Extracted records
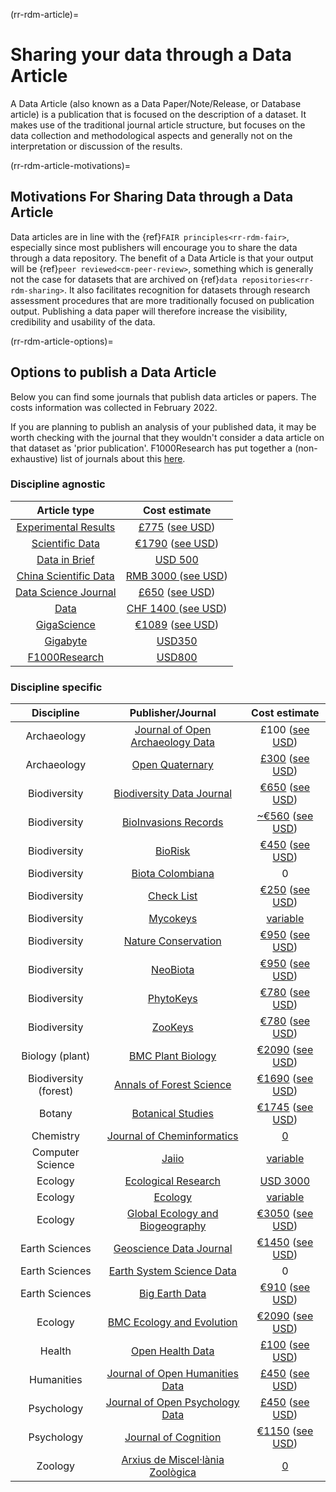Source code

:(rr-rdm-article)=
# Sharing your data through a Data Article

A Data Article (also known as a Data Paper/Note/Release, or Database article) is a publication that is focused on the description of a dataset. It makes use of the traditional journal article structure, but focuses on the data collection and methodological aspects and generally not on the interpretation or discussion of the results.

(rr-rdm-article-motivations)=
##  Motivations For Sharing Data through a Data Article

Data articles are in line with the {ref}`FAIR principles<rr-rdm-fair>`, especially since most publishers will encourage you to share the data through a data repository.
The benefit of a Data Article is that your output will be {ref}`peer reviewed<cm-peer-review>`, something which is generally not the case for datasets that are archived on {ref}`data repositories<rr-rdm-sharing>`.
It also facilitates recognition for datasets through research assessment procedures that are more traditionally focused on publication output.
Publishing a data paper will therefore increase the visibility, credibility and usability of the data.


(rr-rdm-article-options)=
## Options to publish a Data Article

Below you can find some journals that publish data articles or papers.
The costs information was collected in February 2022. 

If you are planning to publish an analysis of your published data, it may be worth checking with the journal that they wouldn't consider a data article on that dataset as 'prior publication'. F1000Research has put together a (non-exhaustive) list of journals about this [here](https://f1000research.com/data-policies?utm_source=CPB&utm_medium=cms&utm_campaign=JPF15157).

### Discipline agnostic

| Article type|  Cost estimate |
|    :----:   |    :----:     |
| [Experimental Results](https://www.cambridge.org/core/journals/experimental-results)      |  [£775](https://www.cambridge.org/core/journals/experimental-results/information/instructions-for-authors#articleprocessingcharges) ([see USD](https://www.xe.com/currencyconverter/convert/?Amount=775&From=GBP&To=USD)) |
| [Scientific Data](https://www.nature.com/sdata/)      | [€1790](https://www.nature.com/sdata/oa) ([see USD](https://www.xe.com/currencyconverter/convert/?Amount=1790&From=EUR&To=USD))  |
| [Data in Brief](https://www.journals.elsevier.com/data-in-brief)      | [USD&nbsp;500](https://www.journals.elsevier.com/data-in-brief)   |
| [China Scientific Data](http://www.csdata.org/) | [RMB&nbsp;3000 ](http://www.csdata.org/en/p/static/1329/) ([see USD](https://www.xe.com/currencyconverter/convert/?Amount=3000&From=CNY&To=USD)) | 
| [Data Science Journal](https://datascience.codata.org/)      | [£650](https://datascience.codata.org/about/submissions/) ([see USD](https://www.xe.com/currencyconverter/convert/?Amount=650&From=GBP&To=USD)) |
| [Data](https://www.mdpi.com/journal/data)     | [CHF&nbsp;1400 ](https://www.mdpi.com/journal/data/apc) ([see USD](https://www.xe.com/currencyconverter/convert/?Amount=1400&From=CHF&To=USD)) |
| [GigaScience](https://academic.oup.com/gigascience)      | [€1089](https://academic.oup.com/gigascience/pages/charges_licensing_and_self_archiving) ([see USD](https://www.xe.com/currencyconverter/convert/?Amount=1089&From=EUR&To=USD))  |
| [Gigabyte](https://gigabytejournal.com/information-for-authors)| [USD350](https://gigabytejournal.com/open-access-and-apc#article-processing-charges) | 
| [F1000Research](https://think.f1000research.com/about-data-notes/)      | [USD800](https://f1000research.com/for-authors/article-processing-charges)  |


### Discipline specific
| Discipline | Publisher/Journal   | Cost estimate |
|    :----:  |    :----:   |    :----:     |
| Archaeology | [Journal of Open Archaeology Data](https://openarchaeologydata.metajnl.com/) | £100 ([see USD](https://www.xe.com/currencyconverter/convert/?Amount=100&From=GBP&To=USD))  |
| Archaeology | [Open Quaternary](https://www.openquaternary.com/about/) | [£300](https://www.openquaternary.com/about/submissions/) ([see USD](https://www.xe.com/currencyconverter/convert/?Amount=300&From=GBP&To=USD)) | 
| Biodiversity| [Biodiversity Data Journal](https://bdj.pensoft.net/) | [€650](https://bdj.pensoft.net/about#CoreCharges) ([see USD](https://www.xe.com/currencyconverter/convert/?Amount=650&From=EUR&To=USD)) | 
| Biodiversity| [BioInvasions Records](https://www.reabic.net/journals/bir/Submission.aspx) | [~€560](https://www.reabic.net/journals/bir/Submission.aspx)  ([see USD](https://www.xe.com/currencyconverter/convert/?Amount=560&From=EUR&To=USD)) |
| Biodiversity| [BioRisk](https://biorisk.pensoft.net/about#Author-Guidelines) | [€450](https://biorisk.pensoft.net/about#ArticleProcessingCharges)  ([see USD](https://www.xe.com/currencyconverter/convert/?Amount=450&From=EUR&To=USD)) |
| Biodiversity| [Biota Colombiana](http://revistas.humboldt.org.co/index.php/biota/about/submissions#authorGuidelines) | 0 | 
| Biodiversity |[Check List](https://checklist.pensoft.net/about#Authors-Guidelines) | [€250](https://checklist.pensoft.net/about#ArticleProcessingCharges)  ([see USD](https://www.xe.com/currencyconverter/convert/?Amount=250&From=EUR&To=USD)) | 
| Biodiversity| [Mycokeys](https://mycokeys.pensoft.net/about#Author-Guidelines) | [variable](https://mycokeys.pensoft.net/about#Article-Processing-Charges)|
| Biodiversity| [Nature Conservation](https://natureconservation.pensoft.net/about#Author-Guidelines) | [€950](https://natureconservation.pensoft.net/about#Article-Processing-Charges)  ([see USD](https://www.xe.com/currencyconverter/convert/?Amount=950&From=EUR&To=USD)) | 
| Biodiversity| [NeoBiota](https://neobiota.pensoft.net/) | [€950](https://neobiota.pensoft.net/about#ArticleProcessingCharges)  ([see USD](https://www.xe.com/currencyconverter/convert/?Amount=950&From=EUR&To=USD)) | 
| Biodiversity| [PhytoKeys](https://phytokeys.pensoft.net/about#Author-Guidelines) |  [€780](https://phytokeys.pensoft.net/about#ArticleProcessingCharges)  ([see USD](https://www.xe.com/currencyconverter/convert/?Amount=780&From=EUR&To=USD)) |
| Biodiversity| [ZooKeys](https://zookeys.pensoft.net/about#SubmissionGuidelines) | [€780](https://zookeys.pensoft.net/about#ArticleProcessingCharges)  ([see USD](https://www.xe.com/currencyconverter/convert/?Amount=780&From=EUR&To=USD)) | 
| Biology (plant) | [BMC Plant Biology](https://bmcplantbiol.biomedcentral.com/submission-guidelines/preparing-your-manuscript/database-article) | [€2090](https://bmcplantbiol.biomedcentral.com/about)  ([see USD](https://www.xe.com/currencyconverter/convert/?Amount=2090&From=EUR&To=USD)) |
| Biodiversity (forest)| [Annals of Forest Science](https://annforsci.biomedcentral.com/submission-guidelines/preparing-your-manuscript/data-paper) | [€1690](https://annforsci.biomedcentral.com/submission-guidelines/fees-and-funding) ([see USD](https://www.xe.com/currencyconverter/convert/?Amount=1690&From=EUR&To=USD))| 
| Botany | [Botanical Studies](https://as-botanicalstudies.springeropen.com/submission-guidelines/preparing-your-manuscript/database-article) | [€1745](https://as-botanicalstudies.springeropen.com/about)  ([see USD](https://www.xe.com/currencyconverter/convert/?Amount=1745&From=EUR&To=USD)) | 
| Chemistry | [Journal of Cheminformatics](https://jcheminf.biomedcentral.com/submission-guidelines/preparing-your-manuscript/data-note) | [0](https://jcheminf.biomedcentral.com/about) |
| Computer Science| [Jaiio](https://www.sadio.org.ar/jaiio/)| [variable](https://50jaiio.sadio.org.ar/aranceles) | 
| Ecology | [Ecological Research](http://www.esj.ne.jp/er/datapaper.html) | [USD&nbsp;3000](https://esj-journals.onlinelibrary.wiley.com/hub/journal/14401703/homepage/forauthors) |
| Ecology | [Ecology](https://esajournals.onlinelibrary.wiley.com/hub/journal/19399170/resources/types-of-contributions-ecy#Data_Papers) | [variable](https://esajournals.onlinelibrary.wiley.com/hub/journal/19399170/open-access) | 
| Ecology | [Global Ecology and Biogeography](https://onlinelibrary.wiley.com/page/journal/14668238/homepage/forauthors.html) | [€3050](https://authorservices.wiley.com/author-resources/Journal-Authors/open-access/article-publication-charges.html)  ([see USD](https://www.xe.com/currencyconverter/convert/?Amount=3050&From=EUR&To=USD))| 
| Earth Sciences| [Geoscience Data Journal](https://rmets-onlinelibrary-wiley-com.tudelft.idm.oclc.org/journal/20496060)      | [€1450](https://rmets.onlinelibrary.wiley.com/hub/journal/20496060/article-publication-charge)  ([see USD](https://www.xe.com/currencyconverter/convert/?Amount=1450&From=EUR&To=USD))  |
| Earth Sciences| [Earth System Science Data](https://www.earth-system-science-data.net/)    | 0  |
| Earth Sciences| [Big Earth Data](https://www.tandfonline.com/action/authorSubmission?show=instructions&journalCode=tbed20) | [€910](https://www.tandfonline.com/action/authorSubmission?show=instructions&journalCode=tbed20&#apc)  ([see USD](https://www.xe.com/currencyconverter/convert/?Amount=910&From=EUR&To=USD)) |
| Ecology | [BMC Ecology and Evolution](https://bmcecolevol.biomedcentral.com/submission-guidelines/preparing-your-manuscript/database-article) | [€2090](https://preview-bmcecolevol.biomedcentral.com/submission-guidelines/fees-and-funding)  ([see USD](https://www.xe.com/currencyconverter/convert/?Amount=2090&From=EUR&To=USD)) | 
| Health | [Open Health Data](https://openhealthdata.metajnl.com/about/submissions/) | [£100](https://openhealthdata.metajnl.com/about/submissions/) ([see USD](https://www.xe.com/currencyconverter/convert/?Amount=100&From=GBP&To=USD)) | 
| Humanities | [Journal of Open Humanities Data](https://openhumanitiesdata.metajnl.com/about/submissions/)  | [£450](https://openhumanitiesdata.metajnl.com/about/submissions/) ([see USD](https://www.xe.com/currencyconverter/convert/?Amount=450&From=GBP&To=USD))  |
| Psychology | [Journal of Open Psychology Data](https://openpsychologydata.metajnl.com/about/submissions/) | [£450](https://openpsychologydata.metajnl.com/about/submissions/) ([see USD](https://www.xe.com/currencyconverter/convert/?Amount=450&From=GBP&To=USD))  | 
| Psychology | [Journal of Cognition](https://www.journalofcognition.org/about/submissions/) | [€1150](https://www.journalofcognition.org/about/submissions/)  ([see USD](https://www.xe.com/currencyconverter/convert/?Amount=1150&From=EUR&To=USD)) |
| Zoology | [Arxius de Miscel·lània Zoològica](http://amz.museucienciesjournals.cat/how-it-is-published/?lang=en) | [0](http://amz.museucienciesjournals.cat/editorial-policy/?lang=en) |

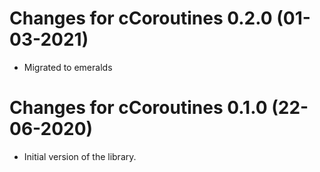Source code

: # Changes for cCoroutines 0.2.0 (01-03-2021)

* Migrated to emeralds

# Changes for cCoroutines 0.1.0 (22-06-2020)

* Initial version of the library.  

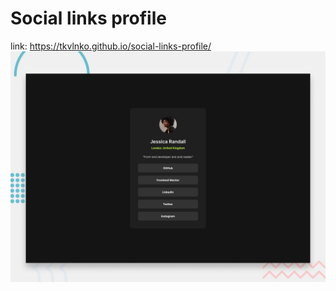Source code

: # Social links profile
link: https://tkvlnko.github.io/social-links-profile/
![Design preview for the Social links profile coding challenge](./design/desktop-preview.jpg)
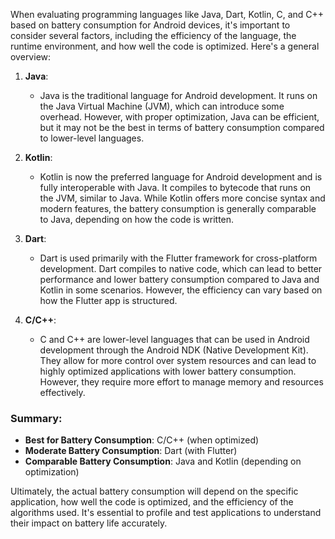 When evaluating programming languages like Java, Dart, Kotlin, C, and C++ based on battery consumption for Android devices, it's important to consider several factors, including the efficiency of the language, the runtime environment, and how well the code is optimized. Here's a general overview:

1. **Java**:
   - Java is the traditional language for Android development. It runs on the Java Virtual Machine (JVM), which can introduce some overhead. However, with proper optimization, Java can be efficient, but it may not be the best in terms of battery consumption compared to lower-level languages.

2. **Kotlin**:
   - Kotlin is now the preferred language for Android development and is fully interoperable with Java. It compiles to bytecode that runs on the JVM, similar to Java. While Kotlin offers more concise syntax and modern features, the battery consumption is generally comparable to Java, depending on how the code is written.

3. **Dart**:
   - Dart is used primarily with the Flutter framework for cross-platform development. Dart compiles to native code, which can lead to better performance and lower battery consumption compared to Java and Kotlin in some scenarios. However, the efficiency can vary based on how the Flutter app is structured.

4. **C/C++**:
   - C and C++ are lower-level languages that can be used in Android development through the Android NDK (Native Development Kit). They allow for more control over system resources and can lead to highly optimized applications with lower battery consumption. However, they require more effort to manage memory and resources effectively.

### Summary:
- **Best for Battery Consumption**: C/C++ (when optimized)
- **Moderate Battery Consumption**: Dart (with Flutter)
- **Comparable Battery Consumption**: Java and Kotlin (depending on optimization)

Ultimately, the actual battery consumption will depend on the specific application, how well the code is optimized, and the efficiency of the algorithms used. It's essential to profile and test applications to understand their impact on battery life accurately.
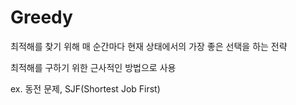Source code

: # Greedy 

최적해를 찾기 위해 매 순간마다 현재 상태에서의 가장 좋은 선택을 하는 전략

최적해를 구하기 위한 근사적인 방법으로 사용



ex. 동전 문제, SJF(Shortest Job First)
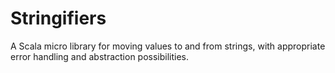 # Stringifiers

A Scala micro library for moving values to and from strings,
 with appropriate error handling and abstraction possibilities.

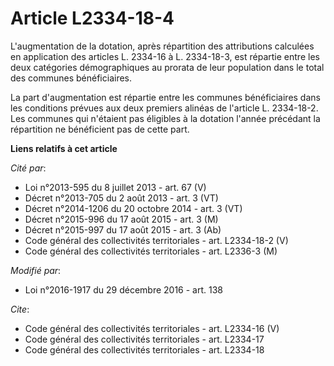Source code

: # Article L2334-18-4

L'augmentation de la dotation, après répartition des attributions calculées en application des articles L. 2334-16 à L.
2334-18-3, est répartie entre les deux catégories démographiques au prorata de leur population dans le total des communes
bénéficiaires. 

La part d'augmentation est répartie entre les communes bénéficiaires dans les conditions prévues aux deux premiers alinéas de
l'article L. 2334-18-2. Les communes qui n'étaient pas éligibles à la dotation l'année précédant la répartition ne
bénéficient pas de cette part.

**Liens relatifs à cet article**

_Cité par_:

  - Loi n°2013-595 du 8 juillet 2013 - art. 67 (V)
  - Décret n°2013-705 du 2 août 2013 - art. 3 (VT)
  - Décret n°2014-1206 du 20 octobre 2014 - art. 3 (VT)
  - Décret n°2015-996 du 17 août 2015 - art. 3 (M)
  - Décret n°2015-997 du 17 août 2015 - art. 3 (Ab)
  - Code général des collectivités territoriales - art. L2334-18-2 (V)
  - Code général des collectivités territoriales - art. L2336-3 (M)

_Modifié par_:

  - Loi n°2016-1917 du 29 décembre 2016 - art. 138

_Cite_:

  - Code général des collectivités territoriales - art. L2334-16 (V)
  - Code général des collectivités territoriales - art. L2334-17
  - Code général des collectivités territoriales - art. L2334-18
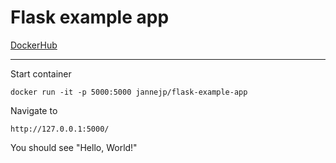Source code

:# Flask example app

[DockerHub](https://hub.docker.com/r/jannejp/flask-example-app)

---

Start container

    docker run -it -p 5000:5000 jannejp/flask-example-app

Navigate to

    http://127.0.0.1:5000/

You should see "Hello, World!"
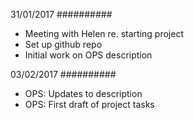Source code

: 31/01/2017
##########
* Meeting with Helen re. starting project
* Set up github repo
* Initial work on OPS description

03/02/2017
##########
* OPS: Updates to description
* OPS: First draft of project tasks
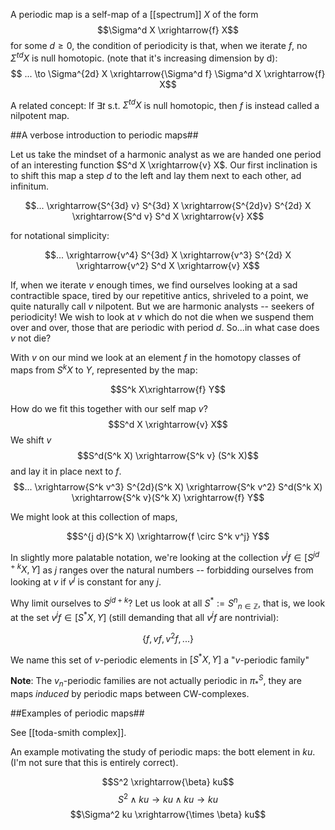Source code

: A periodic map is a self-map of a [[spectrum]] $X$ of the form
$$\Sigma^d X \xrightarrow{f} X$$
for some $d \geq 0$, the condition of periodicity is that, when we iterate $f$, no $\Sigma^{t d}X$ is null homotopic.  (note that it's increasing dimension by d):
$$ ... \to \Sigma^{2d} X \xrightarrow{\Sigma^d f} \Sigma^d X \xrightarrow{f} X$$ 

A related concept: If $\exists t$ s.t. $\Sigma^{t d} X$ is null homotopic, then $f$ is instead called a nilpotent map.

##A verbose introduction to periodic maps##

Let us take the mindset of a harmonic analyst as we are handed one period of an interesting function $S^d X \xrightarrow{v} X$. Our first inclination is to shift this map a step $d$ to the left and lay them next to each other, ad infinitum.

$$... \xrightarrow{S^{3d} v} S^{3d} X \xrightarrow{S^{2d}v} S^{2d} X \xrightarrow{S^d v} S^d X \xrightarrow{v} X$$

for notational simplicity:

$$... \xrightarrow{v^4} S^{3d} X \xrightarrow{v^3} S^{2d} X \xrightarrow{v^2} S^d X \xrightarrow{v} X$$

If, when we iterate $v$ enough times, we find ourselves looking at a sad contractible space, tired by our repetitive antics, shriveled to a point, we quite naturally call $v$ nilpotent. But we are harmonic analysts -- seekers of periodicity! We wish to look at $v$ which do not die when we suspend them over and over, those that are periodic with period $d$. So...in what case does $v$ not die?

With $v$ on our mind we look at an element $f$ in the homotopy classes of maps from $S^k X$ to $Y$, represented by the map:

$$S^k X\xrightarrow{f} Y$$

How do we fit this together with our self map $v$?
$$S^d X \xrightarrow{v} X$$
We shift $v$ 
$$S^d(S^k X) \xrightarrow{S^k v} (S^k X)$$
and lay it in place next to $f$.
$$... \xrightarrow{S^k v^3} S^{2d}(S^k X) \xrightarrow{S^k v^2} S^d(S^k X) \xrightarrow{S^k v}(S^k X) \xrightarrow{f} Y$$

We might look at this collection of maps,

$$S^{j d}(S^k X) \xrightarrow{f \circ S^k v^j} Y$$

In slightly more palatable notation, we're looking at the collection $v^j f \in [S^{j d+k} X, Y]$ as $j$ ranges over the natural numbers -- forbidding ourselves from looking at $v$ if $v^j$ is constant for any $j$.

Why limit ourselves to $S^{j d+k}$? Let us look at all $S^* := {S^n}_{n \in \mathbb{Z}}$, that is, we look at the set $v^j f \in [S^* X, Y]$ (still demanding that all $v^j f$ are nontrivial):

$$\{f, v f, v^2f, ...\}$$

We name this set of $v$-periodic elements in $[S^*X, Y]$ a "$v$-periodic family"

**Note**: The $v_n$-periodic families are not actually periodic in $\pi_*^S$, they are maps *induced* by periodic maps between CW-complexes. 

##Examples of periodic maps##

See [[toda-smith complex]].

An example motivating the study of periodic maps: the bott element in $ku$. (I'm not sure that this is entirely correct).


$$S^2 \xrightarrow{\beta} ku$$
$$S^2 \wedge ku \to  ku \wedge ku  \to ku$$
$$\Sigma^2 ku \xrightarrow{\times \beta} ku$$



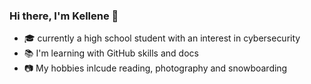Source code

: ### Hi there, I'm Kellene 👋

<!--
**kellenebot/kellenebot** is a ✨ _special_ ✨ repository because its `README.md` (this file) appears on your GitHub profile. -->


- :mortar_board: currently a high school student with an interest in cybersecurity 
- :books: I'm learning with GitHub skills and docs
- :camera: My hobbies inlcude reading, photography and snowboarding  

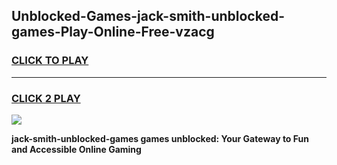 
## Unblocked-Games-jack-smith-unblocked-games-Play-Online-Free-vzacg
<h3>
<a href="https://premium76.site?title=jack-smith-unblocked-games&ref=26A">CLICK TO PLAY</a></h3>
<hr>

<h3>
<a href="https://premium76.site?title=jack-smith-unblocked-games&ref=26A">CLICK 2 PLAY</a>
  
</h3>

<a href="https://premium76.site?title=jack-smith-unblocked-games&ref=26A"><img src="https://clearcache.store/games.png"></a>


**jack-smith-unblocked-games games unblocked: Your Gateway to Fun and Accessible Online Gaming**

> Task brief: With the pictures removed, print only the lines starting at the line that has "- Code général des collectivités territoriales - art. L2334-18-2" and ending at the line that has "for some $d", both ends included, exactly as they stand above.

> Response:
  - Code général des collectivités territoriales - art. L2334-18-2 (V)
  - Code général des collectivités territoriales - art. L2336-3 (M)

_Modifié par_:

  - Loi n°2016-1917 du 29 décembre 2016 - art. 138

_Cite_:

  - Code général des collectivités territoriales - art. L2334-16 (V)
  - Code général des collectivités territoriales - art. L2334-17
  - Code général des collectivités territoriales - art. L2334-18
Source code

:# Flask example app

[DockerHub](https://hub.docker.com/r/jannejp/flask-example-app)

---

Start container

    docker run -it -p 5000:5000 jannejp/flask-example-app

Navigate to

    http://127.0.0.1:5000/

You should see "Hello, World!"
Source code

: 31/01/2017
##########
* Meeting with Helen re. starting project
* Set up github repo
* Initial work on OPS description

03/02/2017
##########
* OPS: Updates to description
* OPS: First draft of project tasks
Source code

: A periodic map is a self-map of a [[spectrum]] $X$ of the form
$$\Sigma^d X \xrightarrow{f} X$$
for some $d \geq 0$, the condition of periodicity is that, when we iterate $f$, no $\Sigma^{t d}X$ is null homotopic.  (note that it's increasing dimension by d):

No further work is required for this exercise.